■ YOUR INSTRUCTIONS ■
Across the entries below, the lines containing "begin" should be counted and only their number returned.

■ RECORDS FOR THIS EXERCISE ■
************

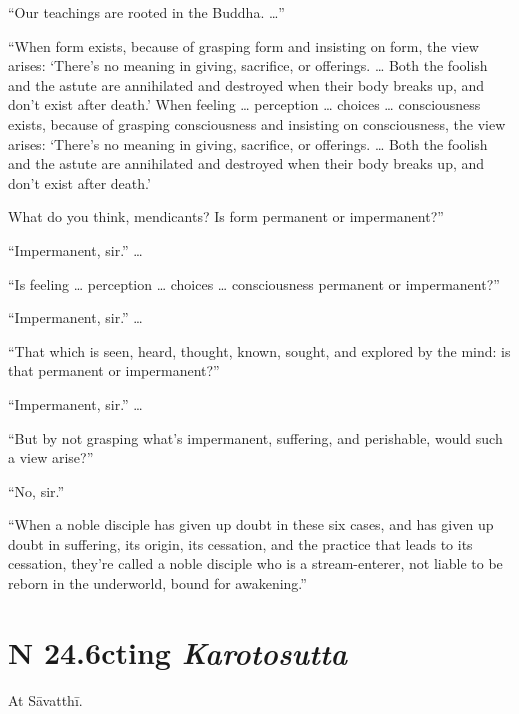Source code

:\documentclass[12pt,openany]{book}%
\newcommand*{\suttatitleacronym}[1]{\smaller[2]{#1}\vspace*{.3em}}
\newcommand*{\suttatitletranslation}[1]{\linebreak{#1}}
\newcommand*{\suttatitleroot}[1]{\linebreak\smaller[2]\itshape{#1}}
\newcommand*{\tocacronym}[1]{\hspace*{-3.3em}{#1}\quad}
\newcommand*{\toctranslation}[1]{#1}
\newcommand*{\tocroot}[1]{(\textit{#1})}
\begin{document}
“Our teachings are rooted in the Buddha. …” 

“When form exists, because of grasping form and insisting on form, the view arises: ‘There’s no meaning in giving, sacrifice, or offerings. … Both the foolish and the astute are annihilated and destroyed when their body breaks up, and don’t exist after death.’ When feeling … perception … choices … consciousness exists, because of grasping consciousness and insisting on consciousness, the view arises: ‘There’s no meaning in giving, sacrifice, or offerings. … Both the foolish and the astute are annihilated and destroyed when their body breaks up, and don’t exist after death.’ 

What do you think, mendicants? Is form permanent or impermanent?” 

“Impermanent, sir.” … 

“Is feeling … perception … choices … consciousness permanent or impermanent?” 

“Impermanent, sir.” … 

“That which is seen, heard, thought, known, sought, and explored by the mind: is that permanent or impermanent?” 

“Impermanent, sir.” … 

“But by not grasping what’s impermanent, suffering, and perishable, would such a view arise?” 

“No, sir.” 

“When a noble disciple has given up doubt in these six cases, and has given up doubt in suffering, its origin, its cessation, and the practice that leads to its cessation, they’re called a noble disciple who is a stream-enterer, not liable to be reborn in the underworld, bound for awakening.” 

%
\section*{{\suttatitleacronym SN 24.6}{\suttatitletranslation Acting }{\suttatitleroot Karotosutta}}
\addcontentsline{toc}{section}{\tocacronym{SN 24.6} \toctranslation{Acting } \tocroot{Karotosutta}}

At \textsanskrit{Sāvatthī}. 
\end{document}
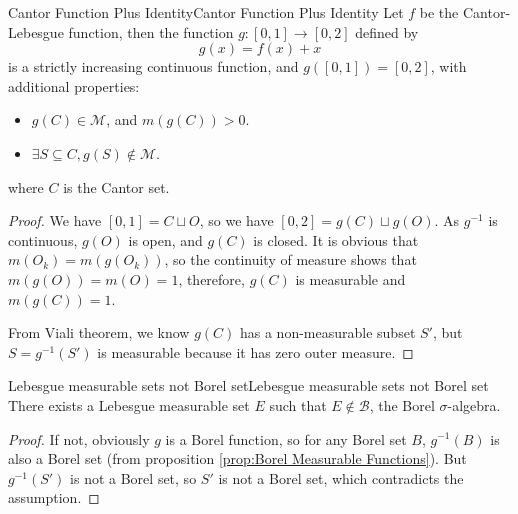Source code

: \documentclass[../main.tex]{subfiles}
\begin{document}
\begin{proposition}{Cantor Function Plus Identity}{Cantor Function Plus Identity}
	Let $f$ be the Cantor-Lebesgue function, then the function $g: [0,1] \rightarrow [0,2]$ defined by
	\begin{equation*}
		g(x) = f(x) + x
	\end{equation*}
	is a strictly increasing continuous function, and $g([0,1]) = [0,2]$, with additional properties:
	\begin{itemize}
		\item $g(C)\in \mathcal{M}$, and $m(g(C)) > 0$.
		\item $\exists S \subseteq C, g(S)\notin \mathcal{M}$.
	\end{itemize}
	where $C$ is the Cantor set.
\end{proposition}
\begin{proof}
	We have $[0,1] = C \sqcup O$, so we have $[0,2] = g(C) \sqcup g(O)$. As $g^{-1}$ is continuous, $g(O)$ is open, and $g(C)$ is closed. It is obvious that $m(O_k) = m(g(O_k))$, so the continuity of measure shows that $m(g(O)) = m(O) = 1$, therefore, $g(C)$ is measurable and $m(g(C)) = 1$.

	From Viali theorem, we know $g(C)$ has a non-measurable subset $S'$, but $S=g^{-1}(S')$ is measurable because it has zero outer measure.
\end{proof}

\begin{corollary}{Lebesgue measurable sets not Borel set}{Lebesgue measurable sets not Borel set}
	There exists a Lebesgue measurable set $E$ such that $E\notin \mathcal{B}$, the Borel $\sigma$-algebra.
\end{corollary}
\begin{proof}
	If not, obviously $g$ is a Borel function, so for any Borel set $B$, $g^{-1}(B)$ is also a Borel set (from proposition \ref{prop:Borel Measurable Functions}). But $g^{-1}(S')$ is not a Borel set, so $S'$ is not a Borel set, which contradicts the assumption.
\end{proof}
\end{document}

************

■ ANSWER TO THIS TASK ■
8